Having to choose between two good programs presents quite the dilemma.  So far my decision is leaning towards North Carolina.  The Duke team allows some follow-up to be done locally where some other transplant programs will not allow you to be seen outside their program.  Since I wouldn't want to permanently relocate to another area of the country, having a center work well with the one here is a tremendous plus.  From all I can research, the Duke program is one of the best in the country and they do the most CF double lung transplants a year.  They have a good rehab program that helps create better outcomes if you work it hard.  Duke has cleaner air.  Duke feels more "right" even though logistically Stanford makes much more sense.  A couple of cyber cysters have gone to Duke and have had positive things to say about the doctors and the care there, which helps to know as well.

I am grateful for the power of prayer, for the feeling of peace that it brings.  I plan to make my decision then move forward in faith...trusting that if God brings me to it, He will bring me though it.


  1. hey sherri. i am sorry that you are going through all of this - i remember feeling the shock as well. it's weird that no matter how sick we are we never feel sick enough to need a TX. i guess because it is so gradual.

    for me the scariest thing i ever went through (TX) turned out to be the BEST thing that's ever happened to me - (right next to my kids). most of the scary part was me worrying... not actually anything bad.

    i had mine at stanford, of course, and if you ever have any questions at all feel free to ask me.

    i really do hope you decide to go through with the transplant/evaluation. it is so, so, so, SO beyond worth it in my experience.

    take care sherri - keep in touch

  2. Sherri, you are amazing!! I know you probably don't feel like it, but you are so strong and have so much faith.

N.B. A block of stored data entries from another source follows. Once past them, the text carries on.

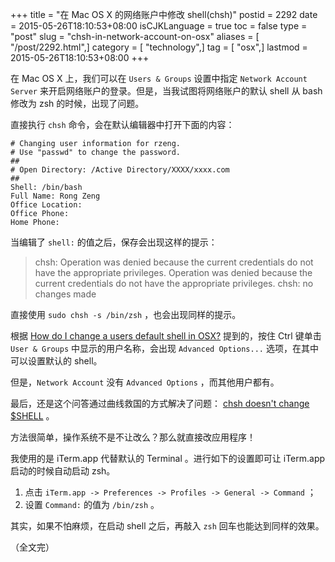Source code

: +++
title = "在 Mac OS X 的网络账户中修改 shell(chsh)"
postid = 2292
date = 2015-05-26T18:10:53+08:00
isCJKLanguage = true
toc = false
type = "post"
slug = "chsh-in-network-account-on-osx"
aliases = [ "/post/2292.html",]
category = [ "technology",]
tag = [ "osx",]
lastmod = 2015-05-26T18:10:53+08:00
+++


在 Mac OS X 上，我们可以在 `Users & Groups` 设置中指定 `Network Account Server` 来开启网络账户的登录。但是，当我试图将网络账户的默认 shell 从 bash 修改为 zsh 的时候，出现了问题。

<!--more-->
直接执行 `chsh` 命令，会在默认编辑器中打开下面的内容：

``` shell
# Changing user information for rzeng.
# Use "passwd" to change the password.
##
# Open Directory: /Active Directory/XXXX/xxxx.com
##
Shell: /bin/bash
Full Name: Rong Zeng
Office Location:
Office Phone:
Home Phone:
```

当编辑了 `shell:` 的值之后，保存会出现这样的提示： 

> chsh: Operation was denied because the current credentials do not have the appropriate privileges.  Operation was denied because the current credentials do not have the appropriate privileges.
chsh: no changes made

直接使用 `sudo chsh -s /bin/zsh` ，也会出现同样的提示。

根据 [How do I change a users default shell in OSX?][1] 提到的，按住 Ctrl 键单击 `User & Groups` 中显示的用户名称，会出现 `Advanced Options...` 选项，在其中可以设置默认的 shell。

但是，`Network Account` 没有 `Advanced Options` ，而其他用户都有。

最后，还是这个问答通过曲线救国的方式解决了问题： [chsh doesn't change $SHELL][2] 。

方法很简单，操作系统不是不让改么？那么就直接改应用程序！

我使用的是 iTerm.app 代替默认的 Terminal 。进行如下的设置即可让 iTerm.app 启动的时候自动启动 zsh。

1.  点击 `iTerm.app -> Preferences -> Profiles -> General -> Command` ；
2. 设置 `Command:` 的值为 `/bin/zsh` 。

其实，如果不怕麻烦，在启动 shell 之后，再敲入 `zsh` 回车也能达到同样的效果。

（全文完）

[1]: http://superuser.com/questions/379725/how-do-i-change-a-users-default-shell-in-osx
[2]: http://apple.stackexchange.com/questions/131942/chsh-doesnt-change-shell


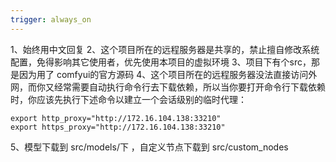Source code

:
 ```yaml
---
trigger: always_on
---
```


1、始终用中文回复
2、这个项目所在的远程服务器是共享的，禁止擅自修改系统配置，免得影响其它使用者，优先使用本项目的虚拟环境
3、项目下有个src，那是因为用了 comfyui的官方源码
4、这个项目所在的远程服务器没法直接访问外网，而你又经常需要自动执行命令行去下载依赖，所以当你要打开命令行下载依赖时，你应该先执行下述命令以建立一个会话级别的临时代理：
```
export http_proxy="http://172.16.104.138:33210"
export https_proxy="http://172.16.104.138:33210"
```

5、模型下载到 src/models/下 ，自定义节点下载到  src/custom_nodes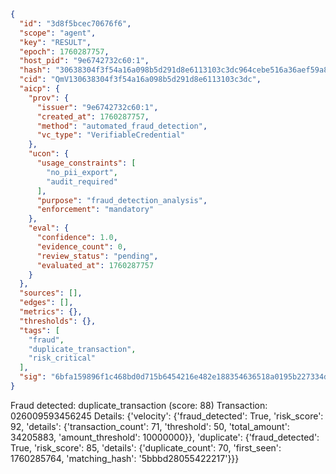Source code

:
 ```json
{
  "id": "3d8f5bcec70676f6",
  "scope": "agent",
  "key": "RESULT",
  "epoch": 1760287757,
  "host_pid": "9e6742732c60:1",
  "hash": "30638304f3f54a16a098b5d291d8e6113103c3dc964cebe516a36aef59a85270",
  "cid": "QmV130638304f3f54a16a098b5d291d8e6113103c3dc",
  "aicp": {
    "prov": {
      "issuer": "9e6742732c60:1",
      "created_at": 1760287757,
      "method": "automated_fraud_detection",
      "vc_type": "VerifiableCredential"
    },
    "ucon": {
      "usage_constraints": [
        "no_pii_export",
        "audit_required"
      ],
      "purpose": "fraud_detection_analysis",
      "enforcement": "mandatory"
    },
    "eval": {
      "confidence": 1.0,
      "evidence_count": 0,
      "review_status": "pending",
      "evaluated_at": 1760287757
    }
  },
  "sources": [],
  "edges": [],
  "metrics": {},
  "thresholds": {},
  "tags": [
    "fraud",
    "duplicate_transaction",
    "risk_critical"
  ],
  "sig": "6bfa159896f1c468bd0d715b6454216e482e188354636518a0195b227334d8a2"
}
```

Fraud detected: duplicate_transaction (score: 88)
Transaction: 026009593456245
Details: {'velocity': {'fraud_detected': True, 'risk_score': 92, 'details': {'transaction_count': 71, 'threshold': 50, 'total_amount': 34205883, 'amount_threshold': 10000000}}, 'duplicate': {'fraud_detected': True, 'risk_score': 85, 'details': {'duplicate_count': 70, 'first_seen': 1760285764, 'matching_hash': '5bbbd28055422217'}}}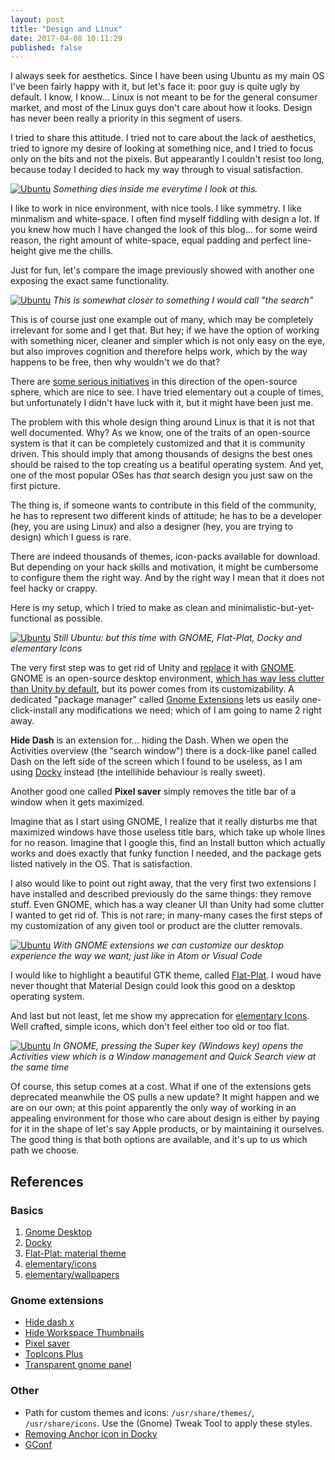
 ```yaml
---
layout: post
title: "Design and Linux"
date: 2017-04-08 10:11:29
published: false
---
```


I always seek for aesthetics. Since I have been using Ubuntu as my main OS I've been fairly happy with it, but let's face it: poor guy is quite ugly by default. I know, I know... Linux is not meant to be for the general consumer market, and most of the Linux guys don't care about how it looks. Design has never been really a priority in this segment of users.

I tried to share this attitude. I tried not to care about the lack of aesthetics, tried to ignore my desire of looking at something nice, and I tried to focus only on the bits and not the pixels. But appearantly I couldn't resist too long, because today I decided to hack my way through to visual satisfaction.

[![Ubuntu](http://www.unixmen.com/wp-content/uploads/2014/04/Menu_003.png)](http://www.unixmen.com/wp-content/uploads/2014/04/Menu_003.png)
*Something dies inside me everytime I look at this.*

I like to work in nice environment, with nice tools. I like symmetry. I like minmalism and white-space. I often find myself fiddling with design a lot. If you knew how much I have changed the look of this blog... for some weird reason, the right amount of white-space, equal padding and perfect line-height give me the chills.

Just for fun, let's compare the image previously showed with another one exposing the exact same functionality.

[![Ubuntu](https://cdn.pbrd.co/images/1SEtvynjr.png)](https://cdn.pbrd.co/images/1SEtvynjr.png)
*This is somewhat closer to something I would call "the search"*

This is of course just one example out of many, which may be completely irrelevant for some and I get that. But hey; if we have the option of working with something nicer, cleaner and simpler which is not only easy on the eye, but also improves cognition and therefore helps work, which by the way happens to be free, then why wouldn't we do that?

There are [some serious initiatives](https://elementary.io/) in this direction of the open-source sphere, which are nice to see. I have tried elementary out a couple of times, but unfortunately I didn't have luck with it, but it might have been just me.

The problem with this whole design thing around Linux is that it is not that well documented. Why? As we know, one of the traits of an open-source system is that it can be completely customized and that it is community driven. This should imply that among thousands of designs the best ones should be raised to the top creating us a beatiful operating system. And yet, one of the most popular OSes has *that* search design you just saw on the first picture.

The thing is, if someone wants to contribute in this field of the community, he has to represent two different kinds of attitude; he has to be a developer (hey, you are using Linux) and also a designer (hey, you are trying to design) which I guess is rare.

There are indeed thousands of themes, icon-packs available for download. But depending on your hack skills and motivation, it might be cumbersome to configure them the right way. And by the right way I mean that it does not feel hacky or crappy.

Here is my setup, which I tried to make as clean and minimalistic-but-yet-functional as possible.

[![Ubuntu](https://cdn.pbrd.co/images/bzOqtdis.png)](https://cdn.pbrd.co/images/bzOqtdis.png)
*Still Ubuntu: but this time with GNOME, Flat-Plat, Docky and elementary Icons*

The very first step was to get rid of Unity and [replace](http://askubuntu.com/questions/781559/using-gnome-in-ubuntu-16-04-lts) it with [GNOME](https://www.gnome.org/). GNOME is an open-source desktop environment, [which has way less clutter than Unity by default](https://www.gnome.org/gnome-3/), but its power comes from its customizability. A dedicated "package manager" called [Gnome Extensions](https://extensions.gnome.org/) lets us easily one-click-install any modifications we need; which of I am going to name 2 right away.

**Hide Dash** is an extension for... hiding the Dash. When we open the Activities overview (the "search window") there is a dock-like panel called Dash on the left side of the screen which I found to be useless, as I am using [Docky](http://wiki.go-docky.com/index.php?title=Welcome_to_the_Docky_wiki) instead (the intellihide behaviour is really sweet).

Another good one called **Pixel saver** simply removes the title bar of a window when it gets maximized.


Imagine that as I start using GNOME, I realize that it really disturbs me that maximized windows have those useless title bars, which take up whole lines for no reason. Imagine that I google this, find an Install button which actually works and does exactly that funky function I needed, and the package gets listed natively in the OS. That is satisfaction.

I also would like to point out right away, that the very first two extensions I have installed and described previously do the same things: they remove stuff. Even GNOME, which has a way cleaner UI than Unity had some clutter I wanted to get rid of. This is not rare; in many-many cases the first steps of my customization of any given tool or product are the clutter removals.

[![Ubuntu](https://cdn.pbrd.co/images/1S2fl3dEk.png)](https://cdn.pbrd.co/images/1S2fl3dEk.png)	
*With GNOME extensions we can customize our desktop experience the way we want; just like in Atom or Visual Code*

I would like to highlight a beautiful GTK theme, called [Flat-Plat](https://github.com/nana-4/Flat-Plat). I woud have never thought that Material Design could look this good on a desktop operating system.

And last but not least, let me show my apprecation for [elementary Icons](https://github.com/elementary/icons). Well crafted, simple icons, which don't feel either too old or too flat.

[![Ubuntu](https://cdn.pbrd.co/images/1UWz80tNU.png)](https://cdn.pbrd.co/images/1UWz80tNU.png)
*In GNOME, pressing the Super key (Windows key) opens the Activities view which is a Window management and Quick Search view at the same time*

Of course, this setup comes at a cost. What if one of the extensions gets deprecated meanwhile the OS pulls a new update? It might happen and we are on our own; at this point apparently the only way of working in an appealing environment for those who care about design is either by paying for it in the shape of let's say Apple products, or by maintaining it ourselves. The good thing is that both options are available, and it's up to us which path we choose.


## References

### Basics

1. [Gnome Desktop](https://www.gnome.org/)
2. [Docky](http://wiki.go-docky.com/index.php?title=Welcome_to_the_Docky_wiki)
3. [Flat-Plat: material theme](https://github.com/nana-4/Flat-Plat)
4. [elementary/icons](https://github.com/elementary/icons)
5. [elementary/wallpapers](https://github.com/elementary/wallpapers)

### Gnome extensions

- [Hide dash x](https://extensions.gnome.org/extension/805/hide-dash/)
- [Hide Workspace Thumbnails](https://extensions.gnome.org/extension/808/hide-workspace-thumbnails/)
- [Pixel saver](https://extensions.gnome.org/extension/723/pixel-saver/)
- [TopIcons Plus](https://extensions.gnome.org/extension/1031/topicons/)
- [Transparent gnome panel](https://extensions.gnome.org/extension/1099/transparent-gnome-panel/)

### Other

- Path for custom themes and icons: `/usr/share/themes/`, `/usr/share/icons`. Use the (Gnome) Tweak Tool to apply these styles.
- [Removing Anchor icon in Docky](http://askubuntu.com/questions/4942/remove-the-anchor-icon-in-docky)
- [GConf](https://projects.gnome.org/gconf/)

I want you to know that you are in our thoughts and prayers always. I wish there was something more I could do for you, but I know that you have a strong support system. Just remember, you are never alone, our Heavenly Father is mindful of you, and will always be there to sustain you. Love to you all!

  3. Love you SO much Sherri! It's an unimaginable challenge to go through, but you are worth it. We will do everything we can to help, sending lots of love!

  4. You are strong and can do hard things!! Just look at your life! I am right there with you though. I don't see you as "sick" or that sick(yes as a nurse I see symptoms but they aren't you). It is hard to think that it is time to start the process. I can't even imagine what you are going through. For me it is so frustrating when God gives me the choice on these big decisions when I just want him to tell me what to do. Sometimes we just have to make the choice, have faith, and start the path before the answers and feeling of peace came. We love you and will support your decision. Just an FYI I have always wanted to go to North Carolina and see the ocean there and Maggie doesn't care where you go as long as she can go on an airplane to come see you. BIG HUGS and remember YOU are not alone, we are here to lean on, and my shoulder is always open. we love you!